On Thu May 31, 2001 at 04:41:55PM -0400, 'Wayne Buckhanan' wrote:
> 
> I get the fact that busybox and tinylogin can't find the uClibc shared
> libs, I'm just surprised that you can't run the executables at all if
> the libs are not in /lib.  I've had other programs that were dynamically
> linked against libraries that were not installed on the system and as
> long as I set $LD_LIBRARY_PATH to include the dir that had those shared
> libs things worked.  Mind you I've never tried it with the C lib before
> so mebee that's the difference.

It is not the C library that is the problem.  It is the shared lib loader --
particularly the fact that it isn't where the compiler told the binary to
find it.  If you run 'readelf -a' on, say, busybox, you will see that the
INTERP field is set to /lib/ld-uclibc.so.0.  If you do not have a working
shared library loader sitting on your hard drive such that /lib/ld-uclibc.so.0
points to it, then ldd will not work.  

If you want ldd to work, but do not want to install uClibc, you can your your
system's shared lib loader to do the job.  As root you can do something like:
    $ cd /lib
    $ rm -f ld-uclibc.so.0
    $ ln -s ld-linux.so.2 ld-uclibc.so.0
    $ echo -e "/usr/i386-linux-uclibc/lib\n/usr/i386-linux-uclibc/usr/lib" >> /etc/ld.so.conf
    $ ldconfig

and then ldd (your system one from glibc) should work for uClibc stuff.  Or you
can do the simple thing and (again as root)
    $ cd /lib
    $ rm -f ld-uclibc.so.0
    $ ln -s /usr/i386-linux-uclibc/lib/ld-uclibc.so.0
and then ldd will work, and you can use the uClibc shared lib loader to load binaries.
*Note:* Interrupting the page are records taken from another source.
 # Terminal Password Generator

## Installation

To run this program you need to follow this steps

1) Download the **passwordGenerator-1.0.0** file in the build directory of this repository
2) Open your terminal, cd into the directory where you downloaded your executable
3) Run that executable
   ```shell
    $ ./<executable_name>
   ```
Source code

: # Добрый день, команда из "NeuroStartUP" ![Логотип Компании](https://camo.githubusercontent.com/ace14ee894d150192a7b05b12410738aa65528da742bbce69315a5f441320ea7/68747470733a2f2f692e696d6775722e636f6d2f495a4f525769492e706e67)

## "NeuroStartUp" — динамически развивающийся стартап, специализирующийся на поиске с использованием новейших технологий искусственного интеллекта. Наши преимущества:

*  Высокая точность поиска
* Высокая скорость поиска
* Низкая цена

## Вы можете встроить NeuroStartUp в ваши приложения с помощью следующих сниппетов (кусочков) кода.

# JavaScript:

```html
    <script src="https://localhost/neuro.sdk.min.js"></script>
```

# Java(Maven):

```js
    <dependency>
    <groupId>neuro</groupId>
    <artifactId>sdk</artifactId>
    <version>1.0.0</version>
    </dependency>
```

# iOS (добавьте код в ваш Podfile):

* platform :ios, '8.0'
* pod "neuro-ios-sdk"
> > 	Now, that being said, if you were to run ldd on the target machine,
> > you would get the expected results, hopefully.  (Un?)fortunately, BusyBox
> > does NOT have an LDD built in, so you're out of luck on this one.  Anyway, I
> > just wanted to let you know.
> 
> Thanks for the heads up.
> Are there any plans towards creating tools like ldd, readelf, etc that
> are based on uClibc or should it just be a matter of swiping the source
> from the glibc versions and compiling it against uClibc?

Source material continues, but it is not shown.